__Task instructions__
Make an exact copy of every entry below, with the pictures left out.

__Records for this task__
┌────────
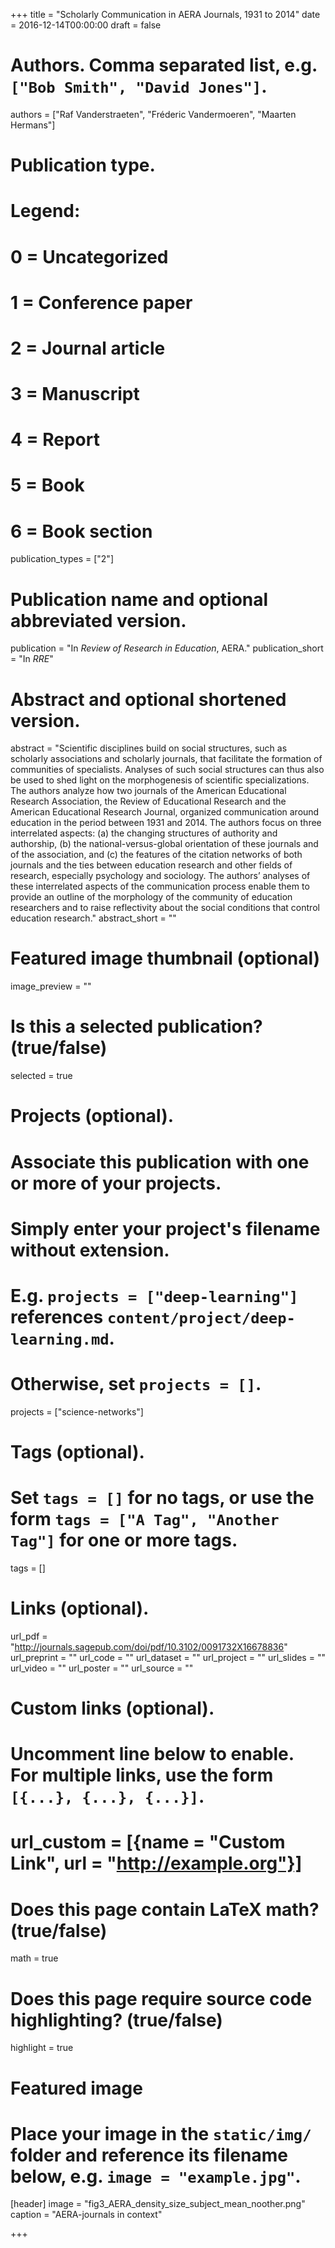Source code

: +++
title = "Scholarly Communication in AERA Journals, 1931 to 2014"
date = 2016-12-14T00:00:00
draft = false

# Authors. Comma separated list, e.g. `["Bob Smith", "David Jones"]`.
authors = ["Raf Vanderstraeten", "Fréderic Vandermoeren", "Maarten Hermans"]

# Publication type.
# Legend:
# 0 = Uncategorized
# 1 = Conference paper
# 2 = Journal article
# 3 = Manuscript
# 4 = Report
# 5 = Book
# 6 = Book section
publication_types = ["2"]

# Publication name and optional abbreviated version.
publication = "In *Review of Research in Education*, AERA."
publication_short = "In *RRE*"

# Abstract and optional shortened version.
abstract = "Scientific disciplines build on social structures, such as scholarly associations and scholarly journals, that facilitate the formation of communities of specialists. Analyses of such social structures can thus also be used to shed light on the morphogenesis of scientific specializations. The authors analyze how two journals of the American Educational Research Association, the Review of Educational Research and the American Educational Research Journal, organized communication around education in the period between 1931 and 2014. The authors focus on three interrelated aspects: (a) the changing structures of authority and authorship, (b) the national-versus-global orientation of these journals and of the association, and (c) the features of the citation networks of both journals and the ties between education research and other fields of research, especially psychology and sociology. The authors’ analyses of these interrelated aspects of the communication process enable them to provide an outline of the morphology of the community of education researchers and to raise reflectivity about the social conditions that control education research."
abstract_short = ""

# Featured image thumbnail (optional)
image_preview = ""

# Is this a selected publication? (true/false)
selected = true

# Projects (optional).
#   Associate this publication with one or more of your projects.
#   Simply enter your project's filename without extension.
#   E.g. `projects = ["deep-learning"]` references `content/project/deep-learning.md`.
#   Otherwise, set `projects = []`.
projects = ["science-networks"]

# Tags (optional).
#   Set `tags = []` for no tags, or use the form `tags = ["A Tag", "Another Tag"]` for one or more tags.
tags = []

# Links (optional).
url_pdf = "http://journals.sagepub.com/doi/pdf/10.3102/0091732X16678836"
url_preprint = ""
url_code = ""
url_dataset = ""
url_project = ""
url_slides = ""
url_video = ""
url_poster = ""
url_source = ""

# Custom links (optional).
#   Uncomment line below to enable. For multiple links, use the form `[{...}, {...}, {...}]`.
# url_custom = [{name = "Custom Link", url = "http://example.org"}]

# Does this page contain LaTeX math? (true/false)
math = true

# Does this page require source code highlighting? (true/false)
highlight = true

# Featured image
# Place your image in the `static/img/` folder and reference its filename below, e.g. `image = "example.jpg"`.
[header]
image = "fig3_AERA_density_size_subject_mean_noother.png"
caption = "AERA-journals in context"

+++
└────────
__Answer to the exercise__
Source code

: +++
title = "Scholarly Communication in AERA Journals, 1931 to 2014"
date = 2016-12-14T00:00:00
draft = false

# Authors. Comma separated list, e.g. `["Bob Smith", "David Jones"]`.
authors = ["Raf Vanderstraeten", "Fréderic Vandermoeren", "Maarten Hermans"]

# Publication type.
# Legend:
# 0 = Uncategorized
# 1 = Conference paper
# 2 = Journal article
# 3 = Manuscript
# 4 = Report
# 5 = Book
# 6 = Book section
publication_types = ["2"]

# Publication name and optional abbreviated version.
publication = "In *Review of Research in Education*, AERA."
publication_short = "In *RRE*"

# Abstract and optional shortened version.
abstract = "Scientific disciplines build on social structures, such as scholarly associations and scholarly journals, that facilitate the formation of communities of specialists. Analyses of such social structures can thus also be used to shed light on the morphogenesis of scientific specializations. The authors analyze how two journals of the American Educational Research Association, the Review of Educational Research and the American Educational Research Journal, organized communication around education in the period between 1931 and 2014. The authors focus on three interrelated aspects: (a) the changing structures of authority and authorship, (b) the national-versus-global orientation of these journals and of the association, and (c) the features of the citation networks of both journals and the ties between education research and other fields of research, especially psychology and sociology. The authors’ analyses of these interrelated aspects of the communication process enable them to provide an outline of the morphology of the community of education researchers and to raise reflectivity about the social conditions that control education research."
abstract_short = ""

# Featured image thumbnail (optional)
image_preview = ""

# Is this a selected publication? (true/false)
selected = true

# Projects (optional).
#   Associate this publication with one or more of your projects.
#   Simply enter your project's filename without extension.
#   E.g. `projects = ["deep-learning"]` references `content/project/deep-learning.md`.
#   Otherwise, set `projects = []`.
projects = ["science-networks"]

# Tags (optional).
#   Set `tags = []` for no tags, or use the form `tags = ["A Tag", "Another Tag"]` for one or more tags.
tags = []

# Links (optional).
url_pdf = "http://journals.sagepub.com/doi/pdf/10.3102/0091732X16678836"
url_preprint = ""
url_code = ""
url_dataset = ""
url_project = ""
url_slides = ""
url_video = ""
url_poster = ""
url_source = ""

# Custom links (optional).
#   Uncomment line below to enable. For multiple links, use the form `[{...}, {...}, {...}]`.
# url_custom = [{name = "Custom Link", url = "http://example.org"}]

# Does this page contain LaTeX math? (true/false)
math = true

# Does this page require source code highlighting? (true/false)
highlight = true

# Featured image
# Place your image in the `static/img/` folder and reference its filename below, e.g. `image = "example.jpg"`.
[header]
image = "fig3_AERA_density_size_subject_mean_noother.png"
caption = "AERA-journals in context"

+++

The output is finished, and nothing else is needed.